Custom conversion events

The definition of your "valuable users" differs from one app to another and it's hard to restrict them to the preset default conversion events. This is why mobile app analytics tools allow you to set your own conversion events based on an event or a set of events.

For example, you may set your conversion event to when your user reaches a certain level in your mobile game or when they perform a specific event a certain number of times.

Conversion events tracking

You can track your conversion events to dive more into the details of those conversion events that you have set for your app as well as the ad networks that you have integrated.

You can then go into specific conversion events and the mobile app analytics tools will show you a timeline of the event count as well as the top channels including sources, mediums, and campaigns that have been attributed in the completion for that event. This will help you understand where your most valuable users come from.


Audiences are sets of users who share the same events, user properties, or a mix of both. You can use it to see the behavior of different segments of your users. Some predefined audiences that are usually provided by mobile app analytics include: "All Users," which is everyone who has used your app, and "Purchasers," which are users who have made a purchase in your app. Of course, you always have the option to create new audiences with your desired definitions.

After defining your audiences, you can then view more information about that group of users, including the number of users, their activity, the ARPU, the app versions they use, their age, gender, country/region, and even their interests.

Since conversion events allow you to track your most valuable users, it is recommended that you always create an audience of the users that have performed your conversion events. This helps you analyze this audience and gain knowledge about those users. Furthermore, combining your top channels with your top demographics gives you the best target segment for future marketing campaigns.


A cohort is a group of users that started using your app around the same time (same day or week).

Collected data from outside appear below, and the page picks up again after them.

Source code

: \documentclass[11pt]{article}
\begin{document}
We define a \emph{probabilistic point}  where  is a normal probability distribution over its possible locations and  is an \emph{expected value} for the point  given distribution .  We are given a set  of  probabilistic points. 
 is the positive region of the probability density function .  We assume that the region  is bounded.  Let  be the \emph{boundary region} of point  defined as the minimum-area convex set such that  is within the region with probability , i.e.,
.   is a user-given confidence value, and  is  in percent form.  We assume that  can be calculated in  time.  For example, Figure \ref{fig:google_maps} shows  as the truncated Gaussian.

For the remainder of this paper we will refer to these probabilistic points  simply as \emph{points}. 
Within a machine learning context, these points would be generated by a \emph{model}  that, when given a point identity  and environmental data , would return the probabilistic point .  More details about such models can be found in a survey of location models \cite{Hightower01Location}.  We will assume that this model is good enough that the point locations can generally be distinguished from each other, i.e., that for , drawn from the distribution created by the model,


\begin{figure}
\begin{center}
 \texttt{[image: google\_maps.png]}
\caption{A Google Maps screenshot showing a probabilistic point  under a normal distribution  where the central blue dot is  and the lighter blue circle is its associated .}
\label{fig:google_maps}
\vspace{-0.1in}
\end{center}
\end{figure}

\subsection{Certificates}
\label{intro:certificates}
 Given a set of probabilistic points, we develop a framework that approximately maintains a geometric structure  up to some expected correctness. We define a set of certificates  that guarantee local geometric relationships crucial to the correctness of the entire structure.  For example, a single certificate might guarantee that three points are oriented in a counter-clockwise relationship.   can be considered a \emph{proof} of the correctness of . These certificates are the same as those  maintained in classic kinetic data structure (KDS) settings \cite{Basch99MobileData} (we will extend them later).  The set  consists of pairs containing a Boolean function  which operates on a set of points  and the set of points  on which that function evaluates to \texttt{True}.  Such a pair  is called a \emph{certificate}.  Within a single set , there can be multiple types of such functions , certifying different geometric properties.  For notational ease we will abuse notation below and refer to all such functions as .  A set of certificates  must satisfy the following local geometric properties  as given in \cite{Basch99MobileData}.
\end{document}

This allows you to view your retention rate by seeing how many users end up coming back to your app and how successful you are in retaining users over time over different time periods.


When tracking a conversion event, users usually don't just go from point A to point B to complete the event, and there are different paths that users can and do take. Funnels help you visualize the steps that users went through to reach a certain event, for example, tracking users from the moment they install your app until they complete the first game level or until they make an in-app purchase.

This helps you figure out the different conversion rates between events or the percentage of people who went through a certain set of events, allowing you to determine any bottlenecks in your app where users drop off. You can then further filter the data by audiences or user properties to see how different segments of your users go through the funnel in different patterns and at different rates, helping you make better decisions to improve your app.


Mobile app analytics are a means to an end. They are extremely helpful in telling you everything about your mobile app —how it's used, what works, what doesn't, what needs to be optimized, etc. If utilized properly, mobile app analytics can help you achieve your business goals and elevate your app to new heights.